Em que circunstâncias o código autodestrutivo pode ser acionado? Apenas em casos de fraude ou erro? Será necessária decisão judicial? São inúmeros questionamentos que trazem certa insegurança para as transações celebradas por meio de smart contracts. Não por outro motivo os principais atores do mercado europeu de criptomoedas se reuniram e enviaram duas cartas públicas aos legisladores da União Europeia, por meio das quais solicitaram algumas alterações no regulamento que (à época) ainda estava em fase de discussão. A primeira solicitação foi a substituição do termo contrato inteligente (smart contract) por contrato digital (digital contract).
Com isso, o mercado buscava restringir as exigências do regulamento apenas aos contratos que versam sobre transações envolvendo dados, evitando interpretações ampliativas que o exigissem para todo e qualquer smart contract. A segunda solicitação, formulada em caráter subsidiário, foi a de uma inclusão adicional no item 1 para esclarecer que as exigências são restritas às plataformas privadas e que funcionam sob permissão (permissioned systems), e exclusivamente para contratos que envolvem o compartilhamento de dados.
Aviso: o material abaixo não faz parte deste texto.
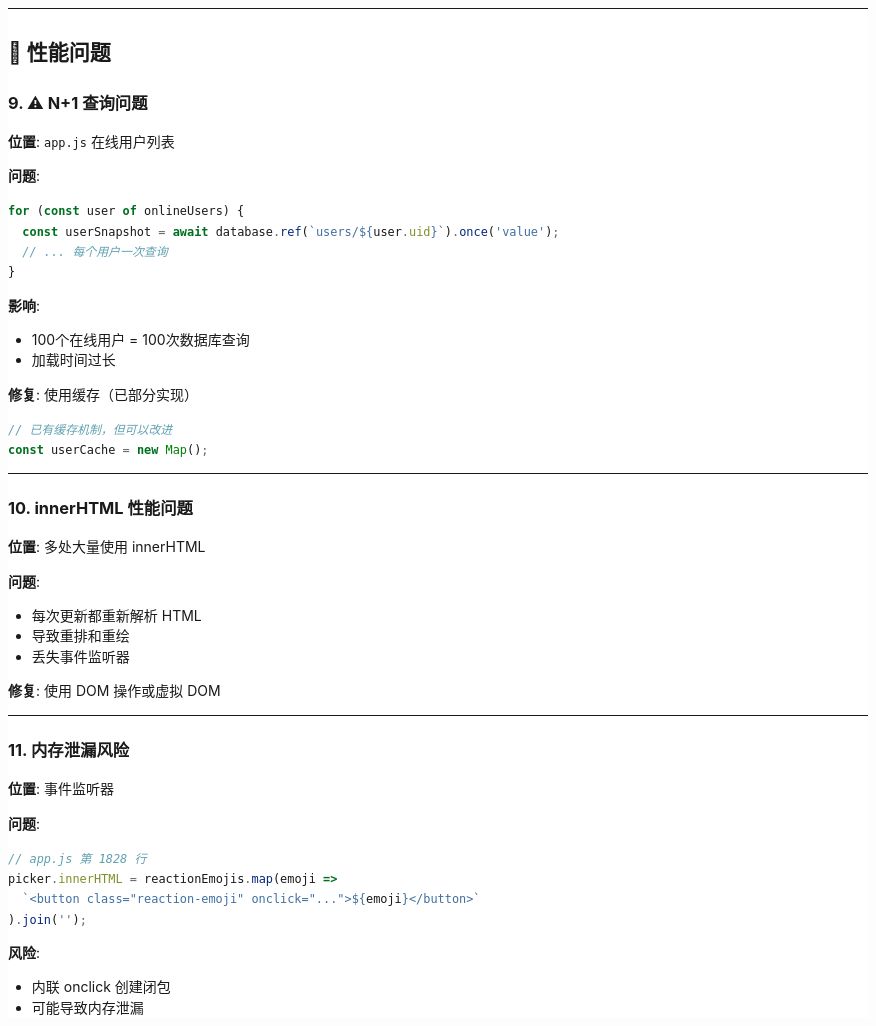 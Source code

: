
---

## 🐛 性能问题

### 9. ⚠️ N+1 查询问题

**位置**: `app.js` 在线用户列表

**问题**:
```javascript
for (const user of onlineUsers) {
  const userSnapshot = await database.ref(`users/${user.uid}`).once('value');
  // ... 每个用户一次查询
}
```

**影响**: 
- 100个在线用户 = 100次数据库查询
- 加载时间过长

**修复**: 使用缓存（已部分实现）
```javascript
// 已有缓存机制，但可以改进
const userCache = new Map();
```

---

### 10. innerHTML 性能问题

**位置**: 多处大量使用 innerHTML

**问题**:
- 每次更新都重新解析 HTML
- 导致重排和重绘
- 丢失事件监听器

**修复**: 使用 DOM 操作或虚拟 DOM

---

### 11. 内存泄漏风险

**位置**: 事件监听器

**问题**:
```javascript
// app.js 第 1828 行
picker.innerHTML = reactionEmojis.map(emoji =>
  `<button class="reaction-emoji" onclick="...">${emoji}</button>`
).join('');
```

**风险**: 
- 内联 onclick 创建闭包
- 可能导致内存泄漏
Nenhuma delas, porém, foi acolhida pelo Parlamento europeu e o regulamento foi aprovado com a redação originalmente proposta, de modo que apenas o tempo poderá fornecer repostas a todos os questionamentos suscitados pelo Data Act. No Brasil, o regulamento serviu como fonte para a Comissão Revisora do Código Civil que, no primeiro parecer apresentado ao Senado Federal, propôs a inclusão de regramento sobre os contratos inteligentes que é muito similar à proposta pelo Data Act europeu, inclusive sobre o código autodestrutivo.
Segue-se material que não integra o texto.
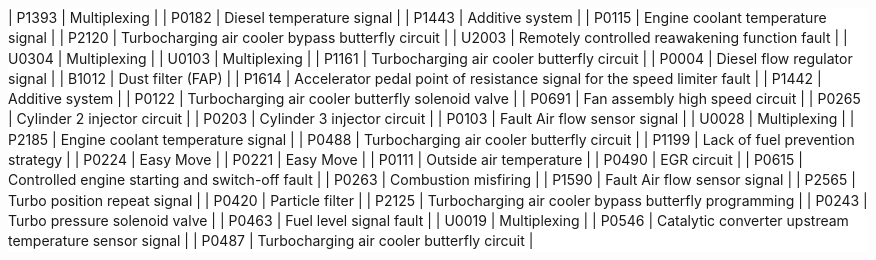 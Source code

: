 | P1393 | Multiplexing |
| P0182 | Diesel temperature signal |
| P1443 | Additive system |
| P0115 | Engine coolant temperature signal |
| P2120 | Turbocharging air cooler bypass butterfly circuit |
| U2003 | Remotely controlled reawakening function fault |
| U0304 | Multiplexing |
| U0103 | Multiplexing |
| P1161 | Turbocharging air cooler butterfly circuit |
| P0004 | Diesel flow regulator signal |
| B1012 | Dust filter (FAP) |
| P1614 | Accelerator pedal point of resistance signal for the speed limiter fault |
| P1442 | Additive system |
| P0122 | Turbocharging air cooler butterfly solenoid valve |
| P0691 | Fan assembly high speed circuit |
| P0265 | Cylinder 2 injector circuit |
| P0203 | Cylinder 3 injector circuit |
| P0103 | Fault Air flow sensor signal |
| U0028 | Multiplexing |
| P2185 | Engine coolant temperature signal |
| P0488 | Turbocharging air cooler butterfly circuit |
| P1199 | Lack of fuel prevention strategy |
| P0224 | Easy Move |
| P0221 | Easy Move |
| P0111 | Outside air temperature |
| P0490 | EGR circuit |
| P0615 | Controlled engine starting and switch-off fault |
| P0263 | Combustion misfiring |
| P1590 | Fault Air flow sensor signal |
| P2565 | Turbo position repeat signal |
| P0420 | Particle filter |
| P2125 | Turbocharging air cooler bypass butterfly programming |
| P0243 | Turbo pressure solenoid valve |
| P0463 | Fuel level signal fault |
| U0019 | Multiplexing |
| P0546 | Catalytic converter upstream temperature sensor signal |
| P0487 | Turbocharging air cooler butterfly circuit |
Os mesmos questionamentos surgidos no contexto europeu podem ser estendidos, portanto, à proposta até então apresentada. A inclusão desse regramento no Código Civil demanda um debate mais profundo acerca do alcance e da aplicabilidade do código autodestrutivo, cuja eventual banalização tem o potencial de minar a própria utilidade econômica dos smart contracts. Demanda também um maior debate sobre a sua operatividade em plataformas públicas que funcionam sem permissão e sem centralização (permissionless), já que pressupõe uma figura central responsável pela codificação dos contratos inteligentes, o que pode afastar do país plataformas descentralizadas, como a Ethereum, ou mesmo tornar ineficaz o regramento diante da inexistência de responsáveis pela codificação precisamente identificados.
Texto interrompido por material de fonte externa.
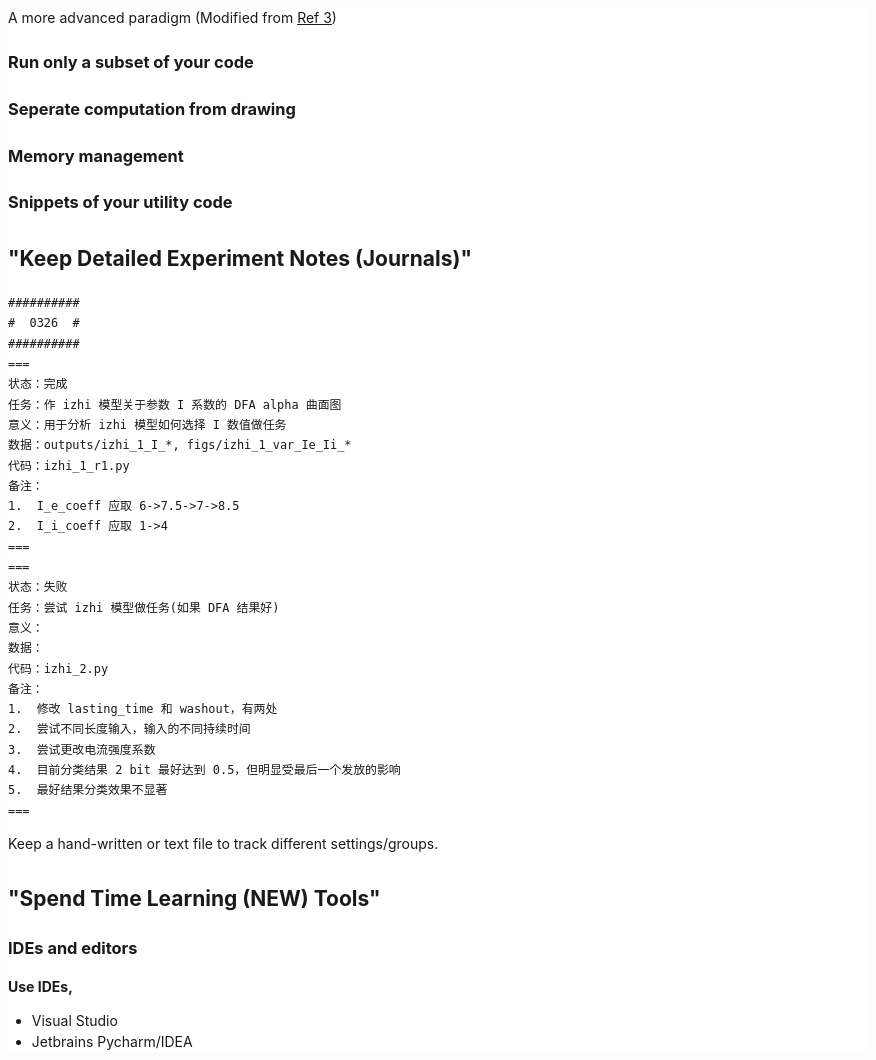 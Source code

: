 A more advanced paradigm (Modified from [Ref 3](#references))

### Run only a subset of your code

### Seperate computation from drawing

### Memory management

### Snippets of your utility code

## "Keep Detailed Experiment Notes (Journals)"

```
##########
#  0326  #
##########
===
状态：完成
任务：作 izhi 模型关于参数 I 系数的 DFA alpha 曲面图
意义：用于分析 izhi 模型如何选择 I 数值做任务
数据：outputs/izhi_1_I_*, figs/izhi_1_var_Ie_Ii_*
代码：izhi_1_r1.py
备注：
1.  I_e_coeff 应取 6->7.5->7->8.5
2.  I_i_coeff 应取 1->4
===
===
状态：失败
任务：尝试 izhi 模型做任务(如果 DFA 结果好)
意义：
数据：
代码：izhi_2.py
备注：
1.  修改 lasting_time 和 washout，有两处
2.  尝试不同长度输入，输入的不同持续时间
3.  尝试更改电流强度系数
4.  目前分类结果 2 bit 最好达到 0.5，但明显受最后一个发放的影响
5.  最好结果分类效果不显著
===
```

Keep a hand-written or text file to track different settings/groups.

## "Spend Time Learning (NEW) Tools"

### IDEs and editors

**Use IDEs,**

- Visual Studio
- Jetbrains Pycharm/IDEA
Por isso um regramento eficiente sobre os smart contracts deve buscar observar a diferença das modalidades de contratos inteligentes atualmente existentes e das próprias plataformas blockchain, com o intuito de preservar as peculiaridades das plataformas públicas (permissionless) e privadas (permissioned). Também deve buscar estabelecer especificamente o responsável pela programação do código e sua eventual responsabilidade, também respeitando a lógica das diferentes plataformas existentes. É imprescindível, por fim, uma compreensão mais profunda sobre a influência da exigência do código autodestrutivo sobre a eficiência dos contratos inteligentes e, caso se opte pela sua adoção, o ideal é que seja estabelecido um regramento mais exaustivo e detalhado acerca das hipóteses em que será admitida a sua utilização, assim como do procedimento a ser adotado, de modo a evitar que a eliminação do risco de inadimplemento inaugurada pelos smarts contracts não passe de uma simples promessa.